--- START ---

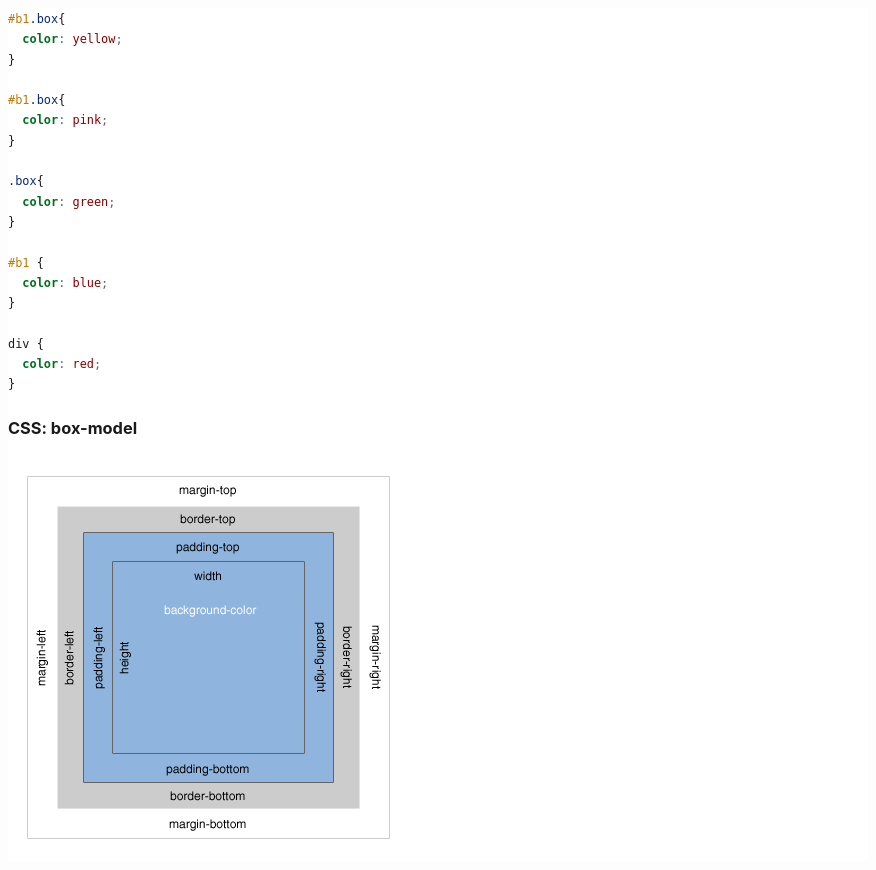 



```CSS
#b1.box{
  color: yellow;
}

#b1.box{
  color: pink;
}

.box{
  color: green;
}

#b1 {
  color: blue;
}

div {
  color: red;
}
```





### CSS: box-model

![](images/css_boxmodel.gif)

--- END ---
--- START ---

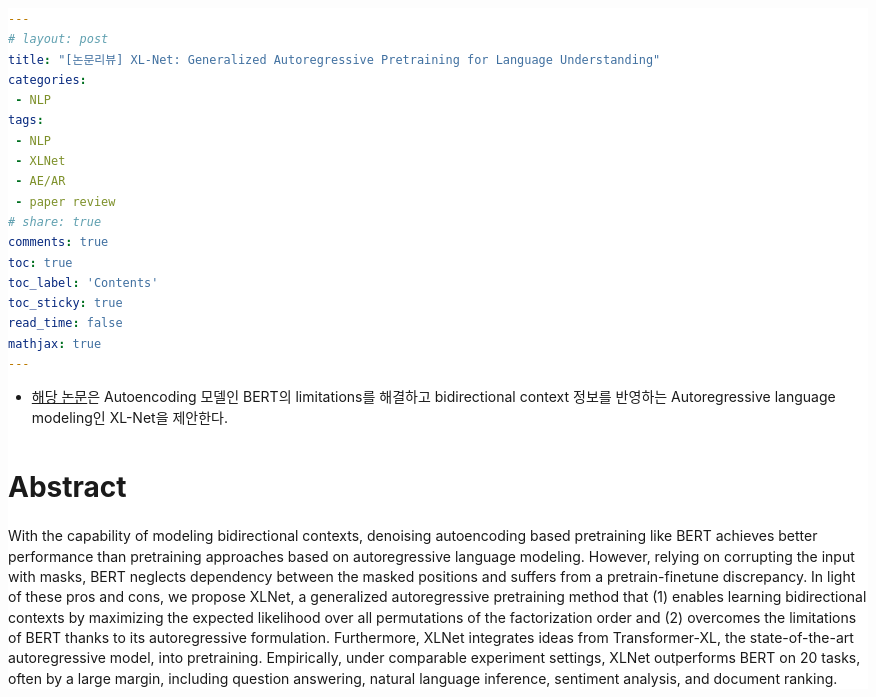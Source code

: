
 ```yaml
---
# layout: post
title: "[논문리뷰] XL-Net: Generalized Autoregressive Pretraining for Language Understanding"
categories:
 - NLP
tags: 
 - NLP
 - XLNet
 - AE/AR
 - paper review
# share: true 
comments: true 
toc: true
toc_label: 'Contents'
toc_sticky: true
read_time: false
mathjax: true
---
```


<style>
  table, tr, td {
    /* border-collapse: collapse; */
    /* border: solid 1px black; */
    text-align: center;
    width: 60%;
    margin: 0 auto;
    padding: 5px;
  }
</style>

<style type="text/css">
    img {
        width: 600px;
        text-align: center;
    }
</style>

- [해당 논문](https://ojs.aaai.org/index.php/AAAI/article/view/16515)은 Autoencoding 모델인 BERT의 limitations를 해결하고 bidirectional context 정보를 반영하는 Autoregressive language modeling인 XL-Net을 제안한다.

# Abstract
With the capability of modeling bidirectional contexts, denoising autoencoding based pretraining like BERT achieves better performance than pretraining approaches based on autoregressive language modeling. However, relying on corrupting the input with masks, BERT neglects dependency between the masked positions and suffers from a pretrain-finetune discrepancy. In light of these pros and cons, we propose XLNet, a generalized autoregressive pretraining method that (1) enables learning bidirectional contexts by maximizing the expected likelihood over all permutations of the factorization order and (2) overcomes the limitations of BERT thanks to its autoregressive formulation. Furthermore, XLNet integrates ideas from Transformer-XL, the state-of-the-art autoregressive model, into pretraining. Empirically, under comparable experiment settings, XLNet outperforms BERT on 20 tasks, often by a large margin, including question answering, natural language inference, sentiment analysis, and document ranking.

--- END ---

◆ **Required action**:
Filter the preceding entries down to the lines with "true".

◆ **Answer box**:
# share: true 
comments: true 
toc: true
toc_sticky: true
mathjax: true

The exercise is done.